Fetching an RSS Feed (Without a Library)

Apr 9, 2020
Apr 10, 2020

Here’s a feeble attempt to stay up to date with the news without actually reading it (that’s what people do, right?). I wanted to write something that grabbed headlines from different sources to display overtop of another project I was working on. A little research turned up RSS (Really Simple Syndication) feeds in all their 2000’s glory. I dug around some more and looked for ways to encorporate them. This was actually a little more difficult than I’d originally thought. Google Feed API was deprecated in 2015. Yahoo! Query Language, another tool used to retrieve data through a single web interface, was retired last year. How easy would this have been…

select title, link from rss where url = 'https://www.news-site.com/rss.xml'

Eventually I discovered two built-in javascript APIs for retrieving data for this use case (are there more?): one older and one newer.

XMLHttpRequest and Fetch both allow you to issue HTTP requests for exchanging data over the web.

Starting out I was able to use fetch to request the xml from the nytimes with little hacking to get it to work. Fetch uses a ‘promise’ and ‘response’ system. It takes the path of the desired resource and returns a ‘promise’ that resolves to a ‘response’ stream once it is available. The ‘response’ stream returns whether the fetch fails or not, so it’s necessary to error check the response.

fetch('/path/to/resource')
  .then((response) => {
    //fetch doesn't reject on http errors, so check that it's okay
    if(response.ok){
      //do stuff with the response
    }
  })

Once the fetch returns and everything is good to go, there are multiple ways to deal with the data. I return it using the body.text() method, which returns string data.

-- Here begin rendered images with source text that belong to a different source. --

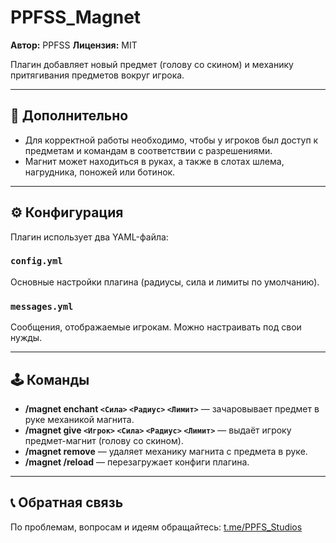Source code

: # PPFSS\_Magnet

**Автор:** PPFSS
**Лицензия:** MIT

Плагин добавляет новый предмет (голову со скином) и механику притягивания предметов вокруг игрока.

---

## 📌 Дополнительно

* Для корректной работы необходимо, чтобы у игроков был доступ к предметам и командам в соответствии с разрешениями.
* Магнит может находиться в руках, а также в слотах шлема, нагрудника, поножей или ботинок.

---


## ⚙️ Конфигурация

Плагин использует два YAML-файла:

### `config.yml`

Основные настройки плагина (радиусы, сила и лимиты по умолчанию).

### `messages.yml`

Сообщения, отображаемые игрокам. Можно настраивать под свои нужды.

---

## 🕹 Команды

* **/magnet enchant `<Сила>` `<Радиус>` `<Лимит>`** — зачаровывает предмет в руке механикой магнита.
* **/magnet give `<Игрок>` `<Сила>` `<Радиус>` `<Лимит>`** — выдаёт игроку предмет-магнит (голову со скином).
* **/magnet remove** — удаляет механику магнита с предмета в руке.
* **/magnet /reload** — перезагружает конфиги плагина.

---


## 📞 Обратная связь

По проблемам, вопросам и идеям обращайтесь: [t.me/PPFS\_Studios](https://t.me/PPFS_Studios)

That string can then be parsed using the DOMParser interface, turning the raw XML into more managable pieces, which can in turn be looped through while querying our relevant information. For my purposes I only wanted the titles and the links to the articles. Easy enough.

const DOMPARSER = new DOMParser();
response.text().then((xmlTEXT) =>{
  try{
    let doc = DOMPARSER.parseFromString(xmlTEXT, "text/xml");
    doc.querySelectorAll('item').forEach((item) => {
      var title = item.querySelector('title').textContent;
      var link = item.querySelector('link').textContent;
      myHeadlineArray.push({"title": title, "link": link});
    })
  }catch(e){ console.error("Error in parsing feed."); }
})

DOMPARSER takes the name of the DOMString containing the information to be parsed as well as the return type of the method. Then each item returned by the parser captures the title and link values using querySelector(), which returns the first instance of an descendent element found in the DOM document. The final step is to push those newly returned headlines into an array that is eventually passed back to be randomized and displayed!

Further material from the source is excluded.